** Material provided follows **

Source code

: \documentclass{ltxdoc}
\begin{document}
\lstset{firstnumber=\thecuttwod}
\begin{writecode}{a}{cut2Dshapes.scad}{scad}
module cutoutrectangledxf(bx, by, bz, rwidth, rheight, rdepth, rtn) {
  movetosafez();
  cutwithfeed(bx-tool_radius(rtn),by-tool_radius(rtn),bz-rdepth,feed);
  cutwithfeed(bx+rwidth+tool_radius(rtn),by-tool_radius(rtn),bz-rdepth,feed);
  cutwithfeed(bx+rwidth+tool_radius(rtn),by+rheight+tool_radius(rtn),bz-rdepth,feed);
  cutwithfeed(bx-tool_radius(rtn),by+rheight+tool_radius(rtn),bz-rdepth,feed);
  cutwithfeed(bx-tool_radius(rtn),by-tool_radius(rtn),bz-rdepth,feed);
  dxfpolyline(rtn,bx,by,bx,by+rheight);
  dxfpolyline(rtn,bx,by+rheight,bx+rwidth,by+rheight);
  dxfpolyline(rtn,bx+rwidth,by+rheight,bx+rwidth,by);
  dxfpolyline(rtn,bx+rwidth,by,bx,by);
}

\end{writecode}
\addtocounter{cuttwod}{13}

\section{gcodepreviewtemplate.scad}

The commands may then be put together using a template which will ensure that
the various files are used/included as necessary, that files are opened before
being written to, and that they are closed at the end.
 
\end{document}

** End of Material provided **
** Material provided follows **

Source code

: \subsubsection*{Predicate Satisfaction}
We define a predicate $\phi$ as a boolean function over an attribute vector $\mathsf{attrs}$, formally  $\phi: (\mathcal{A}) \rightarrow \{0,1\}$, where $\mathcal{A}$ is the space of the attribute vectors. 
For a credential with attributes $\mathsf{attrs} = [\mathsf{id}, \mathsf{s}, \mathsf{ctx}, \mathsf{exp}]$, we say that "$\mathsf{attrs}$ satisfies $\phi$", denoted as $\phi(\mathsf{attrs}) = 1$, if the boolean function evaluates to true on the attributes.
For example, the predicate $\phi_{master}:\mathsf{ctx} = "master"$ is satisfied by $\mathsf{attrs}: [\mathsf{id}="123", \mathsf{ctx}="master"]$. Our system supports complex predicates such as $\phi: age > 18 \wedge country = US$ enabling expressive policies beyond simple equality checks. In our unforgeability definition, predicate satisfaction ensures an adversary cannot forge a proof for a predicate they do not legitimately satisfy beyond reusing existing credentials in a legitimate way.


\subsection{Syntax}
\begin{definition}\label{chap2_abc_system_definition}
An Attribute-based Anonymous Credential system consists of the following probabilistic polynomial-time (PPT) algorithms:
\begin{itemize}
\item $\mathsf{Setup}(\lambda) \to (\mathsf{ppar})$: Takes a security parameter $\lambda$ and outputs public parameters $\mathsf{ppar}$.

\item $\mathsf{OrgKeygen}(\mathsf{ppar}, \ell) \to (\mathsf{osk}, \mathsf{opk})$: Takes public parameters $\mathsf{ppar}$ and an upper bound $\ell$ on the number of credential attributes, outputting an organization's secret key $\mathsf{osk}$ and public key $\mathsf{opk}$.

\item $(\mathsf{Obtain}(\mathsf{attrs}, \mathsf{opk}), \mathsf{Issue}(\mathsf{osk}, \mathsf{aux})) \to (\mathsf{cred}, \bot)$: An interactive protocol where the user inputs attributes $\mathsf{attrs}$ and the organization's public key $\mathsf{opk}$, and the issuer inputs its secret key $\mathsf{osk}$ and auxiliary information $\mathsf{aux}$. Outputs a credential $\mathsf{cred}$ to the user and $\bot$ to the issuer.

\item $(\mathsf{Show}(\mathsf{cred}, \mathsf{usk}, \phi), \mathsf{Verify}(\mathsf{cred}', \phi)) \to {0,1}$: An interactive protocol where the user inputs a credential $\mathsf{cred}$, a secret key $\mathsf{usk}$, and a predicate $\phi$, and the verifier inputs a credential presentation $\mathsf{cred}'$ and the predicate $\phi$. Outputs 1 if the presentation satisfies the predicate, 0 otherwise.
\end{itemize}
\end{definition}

** End of Material provided **
** Material provided follows **

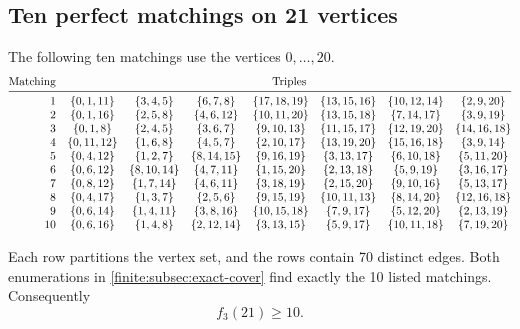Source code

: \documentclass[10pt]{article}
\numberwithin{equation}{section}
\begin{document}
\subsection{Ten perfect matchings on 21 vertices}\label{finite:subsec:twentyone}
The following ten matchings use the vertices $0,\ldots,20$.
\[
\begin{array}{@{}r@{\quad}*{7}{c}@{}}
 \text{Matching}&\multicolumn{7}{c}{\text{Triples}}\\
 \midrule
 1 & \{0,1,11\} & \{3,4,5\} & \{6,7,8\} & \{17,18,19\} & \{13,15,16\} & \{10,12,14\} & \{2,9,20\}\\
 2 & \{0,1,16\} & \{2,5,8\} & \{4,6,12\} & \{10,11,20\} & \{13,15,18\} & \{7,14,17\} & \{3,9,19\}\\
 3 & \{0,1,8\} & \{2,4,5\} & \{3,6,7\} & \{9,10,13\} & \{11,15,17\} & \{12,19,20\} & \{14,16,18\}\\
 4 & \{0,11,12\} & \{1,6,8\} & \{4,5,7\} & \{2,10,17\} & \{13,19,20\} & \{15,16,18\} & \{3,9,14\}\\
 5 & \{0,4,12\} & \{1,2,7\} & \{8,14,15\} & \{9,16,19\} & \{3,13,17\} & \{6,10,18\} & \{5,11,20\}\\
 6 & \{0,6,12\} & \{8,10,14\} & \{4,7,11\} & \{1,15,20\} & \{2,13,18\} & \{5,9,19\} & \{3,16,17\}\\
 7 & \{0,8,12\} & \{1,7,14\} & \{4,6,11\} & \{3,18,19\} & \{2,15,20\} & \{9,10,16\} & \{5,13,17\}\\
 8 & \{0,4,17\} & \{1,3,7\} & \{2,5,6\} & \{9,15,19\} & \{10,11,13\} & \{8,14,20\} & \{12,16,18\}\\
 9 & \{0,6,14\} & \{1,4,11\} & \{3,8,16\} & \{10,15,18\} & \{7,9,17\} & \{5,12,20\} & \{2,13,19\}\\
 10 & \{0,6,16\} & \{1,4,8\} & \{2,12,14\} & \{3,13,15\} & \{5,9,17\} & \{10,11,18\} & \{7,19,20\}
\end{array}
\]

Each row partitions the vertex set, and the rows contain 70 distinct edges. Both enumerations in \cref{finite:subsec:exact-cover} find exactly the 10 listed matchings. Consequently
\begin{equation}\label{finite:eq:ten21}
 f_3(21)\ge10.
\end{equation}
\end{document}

** End of Material provided **

Count the lines of the data that hold the word "matchings". Report the count and nothing more.

* Result of this task *
3